In discussing their response to a barrage of rockets launched from Lebanon on Thursday, Israeli authorities concluded that the regime didn’t have any interest in getting dragged into a war in Lebanon that would risk turning into a regional conflict, the Israeli officials said, according to a report published by US news website Axios on Friday.
One of the officials stated in the consultation held by Israeli Prime Minister Benjamin Netanyahu and minister of military affairs Yoav Gallant ahead of a security cabinet meeting late on Thursday, the Israeli military and the spy agency Mossad presented different assessments on what Hezbollah’s response would be to Israeli airstrikes in Lebanon.
Mossad chief David Barnea argued Hezbollah would likely respond to any Israeli airstrike and therefore Israel should strike the positions of the movement in addition to Hamas and Lebanese targets, the official added.
But the Israeli army’s chief of staff, Lieutenant General Herzi Halevi, said it was in the regime’s interest not to engage Hezbollah, and that Israel’s response should stay focused on Hamas, the official said.
The official added that Halevi’s position ultimately prevailed as the recommendation to take at the security cabinet meeting.
During the Israeli security cabinet meeting, one of the main issues discussed was what the scope of the Israeli response should be in Lebanon, the Israeli officials noted.
Israeli military chiefs told the Israeli minters that a wider response against Hezbollah would likely result in the Lebanese resistance movement launching precision missiles toward Israeli-occupied territories, which could escalate into a war.
All the ministers voted in favor of the Israeli military’s recommendation to focus the response against Hamas, the two Israeli military officials said.

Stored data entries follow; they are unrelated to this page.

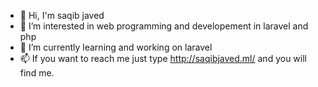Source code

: - 👋 Hi, I'm saqib javed 
- 👀 I’m interested in web programming and developement in  laravel  and php
- 🌱 I’m currently learning and working on laravel
- 📫 If you want to reach me just type http://saqibjaved.ml/ and you will find me.
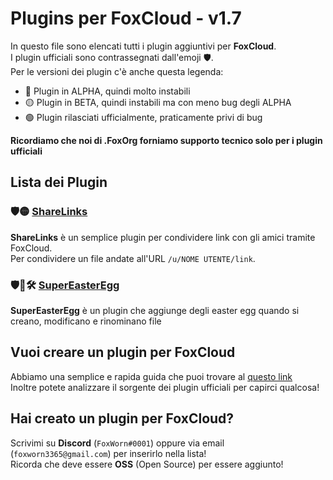 # Plugins per FoxCloud - v1.7
In questo file sono elencati tutti i plugin aggiuntivi per **FoxCloud**.<br>
I plugin ufficiali sono contrassegnati dall'emoji 🛡️.<br>
Per le versioni dei plugin c'è anche questa legenda:<br>
- 🔴 Plugin in ALPHA, quindi molto instabili
- 🟡 Plugin in BETA, quindi instabili ma con meno bug degli ALPHA
- 🟢 Plugin rilasciati ufficialmente, praticamente privi di bug

**Ricordiamo che noi di .FoxOrg forniamo supporto tecnico solo per i plugin ufficiali**
## Lista dei Plugin
### 🛡️🟡 [ShareLinks](https://github.com/FoxWorn3365/ShareLinks)
**ShareLinks** è un semplice plugin per condividere link con gli amici tramite FoxCloud.<br>
Per condividere un file andate all'URL `/u/NOME UTENTE/link`.<br>
### 🛡️🔴🛠️ [SuperEasterEgg](https://github.com/FoxWorn3365/SuperEasterEgg)
**SuperEasterEgg** è un plugin che aggiunge degli easter egg quando si creano, modificano e rinominano file

## Vuoi creare un plugin per FoxCloud
Abbiamo una semplice e rapida guida che puoi trovare al [questo link](https://foxcloud.fcosma.it/docs/v1.7#plugins-preparazione)<br>
Inoltre potete analizzare il sorgente dei plugin ufficiali per capirci qualcosa!

## Hai creato un plugin per FoxCloud?
Scrivimi su **Discord** (`FoxWorn#0001`) oppure via email (`foxworn3365@gmail.com`) per inserirlo nella lista!<br>
Ricorda che deve essere **OSS** (Open Source) per essere aggiunto!
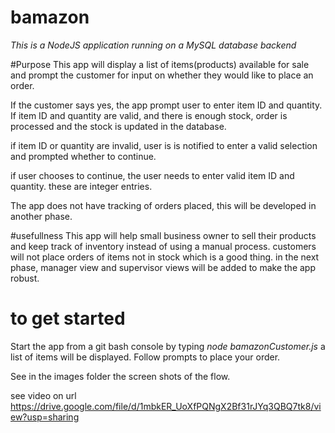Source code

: # bamazon
*This is a NodeJS application running on a MySQL database backend*

#Purpose
This app will display a list of items(products) available for sale and prompt the customer for input on whether they would like to place an order.

If the customer says yes, the app prompt user to enter item ID and quantity.
If item ID and quantity are valid, and there is enough stock, order is processed and the stock is updated in the database.

if item ID or quantity are invalid, user is is notified to enter a valid selection and prompted whether to continue.

if user chooses to continue, the user needs to enter valid item ID and quantity. these are integer entries.

The app does not have tracking of orders placed, this will be developed in another phase. 

#usefullness
This app will help small business owner to sell their products and keep track of inventory instead of using a manual process. customers will not place orders of items not in stock which is a good thing.
in the next phase, manager view and supervisor views will be added to make the app robust.

# to get started
Start the app from a git bash console by typing *node bamazonCustomer.js*
a list of items will be displayed.
Follow prompts to place your order.

See in the images folder the screen shots of the flow.

see video on url <https://drive.google.com/file/d/1mbkER_UoXfPQNgX2Bf31rJYq3QBQ7tk8/view?usp=sharing>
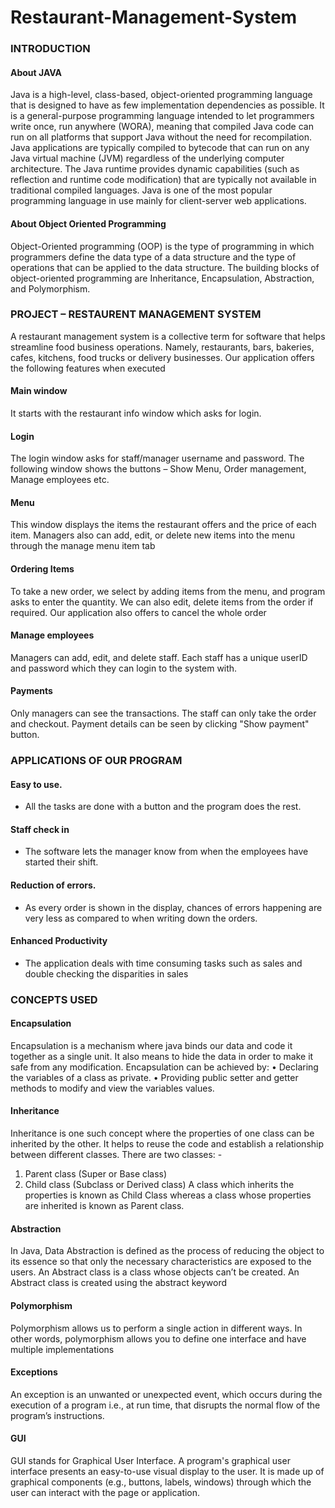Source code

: # Restaurant-Management-System

### INTRODUCTION

#### About JAVA
Java is a high-level, class-based, object-oriented programming language that is designed to have as few implementation dependencies as possible. It is a general-purpose programming language intended to let programmers write once, run anywhere (WORA), meaning that compiled Java code can run on all platforms that support Java without the need for recompilation. Java applications are typically compiled to bytecode that can run on any Java virtual machine (JVM) regardless of the underlying computer architecture.
The Java runtime provides dynamic capabilities (such as reflection and runtime code modification) that are typically not available in traditional compiled languages. Java is one of the most popular programming language in use mainly for client-server web applications.

#### About Object Oriented Programming
Object-Oriented programming (OOP) is the type of programming in which programmers define the data type of a data structure and the type of operations that can be applied to the data structure.
The building blocks of object-oriented programming are Inheritance, Encapsulation, Abstraction, and Polymorphism.



### PROJECT – RESTAURENT MANAGEMENT SYSTEM

A restaurant management system is a collective term for software that helps streamline food business operations. Namely, restaurants, bars, bakeries, cafes, kitchens, food trucks or delivery businesses.
Our application offers the following features when executed

#### Main window
 
It starts with the restaurant info window which asks for login. 


#### Login

The login window asks for staff/manager username and password.
The following window shows the buttons – Show Menu, Order management, Manage employees etc. 


#### Menu

This window displays the items the restaurant offers and the price of each item.
Managers also can add, edit, or delete new items into the menu through the manage menu item tab


#### Ordering Items

To take a new order, we select by adding items from the menu, and program asks to enter the quantity. 
We can also edit, delete items from the order if required.
Our application also offers to cancel the whole order


#### Manage employees
 
Managers can add, edit, and delete staff.
Each staff has a unique userID and password which they can login to the system with.


#### Payments
 
Only managers can see the transactions. The staff can only take the order and checkout.
Payment details can be seen by clicking "Show payment" button.



### APPLICATIONS OF OUR PROGRAM

#### Easy to use.
-	All the tasks are done with a button and the program does the rest.


#### Staff check in
-	The software lets the manager know from when the employees have started their shift.


#### Reduction of errors.
-	As every order is shown in the display, chances of errors happening are very less as compared to when writing down the orders.


#### Enhanced Productivity
-	The application deals with time consuming tasks such as sales and double checking the disparities in sales



### CONCEPTS USED

#### Encapsulation

Encapsulation is a mechanism where java binds our data and code it together as a single unit. It also means to hide the data in order to make it safe from any modification. 
Encapsulation can be achieved by:
•	Declaring the variables of a class as private.
•	Providing public setter and getter methods to modify and view the variables values.


#### Inheritance

Inheritance is one such concept where the properties of one class can be inherited by the other. It helps to reuse the code and establish a relationship between different classes. There are two classes: -

1. Parent class (Super or Base class)
2. Child class (Subclass or Derived class)
A class which inherits the properties is known as Child Class whereas a class whose properties are inherited is known as Parent class.  


#### Abstraction

In Java, Data Abstraction is defined as the process of reducing the object to its essence so that only the necessary characteristics are exposed to the users. An Abstract class is a class whose objects can’t be created. An Abstract class is created using the abstract keyword


#### Polymorphism

Polymorphism allows us to perform a single action in different ways. In other words, polymorphism allows you to define one interface and have multiple implementations


#### Exceptions 

An exception is an unwanted or unexpected event, which occurs during the execution of a program i.e., at run time, that disrupts the normal flow of the program’s instructions.


#### GUI

GUI stands for Graphical User Interface. A program's graphical user interface presents an easy-to-use visual display to the user. It is made up of graphical components (e.g., buttons, labels, windows) through which the user can interact with the page or application.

Political observers say that Israel is most likely not looking to escalate the situation along its border with Lebanon.
“Israel wants to respond but doesn’t want a wide-scale war and doesn’t want to involve Hezbollah in a war,” Wassail Awada, a political analyst based in Lebanon, stated, adding, “There are many reasons [to this] among them its domestic troubles – and Israel doesn’t want to disrupt its production of gas.”
Lebanese commentator Ibrahim al-Amin, who is close to Hezbollah’s leadership, also wrote in the Arabic-language al-Akhbar newspaper that if Israel assassinates Hamas leaders in Lebanon or threatens the security of the people in southern Lebanon, Hezbollah would react.
But he stressed that “local attacks” by Israel in Lebanon are meaningless, and will not necessarily prompt a large-scale Hezbollah response.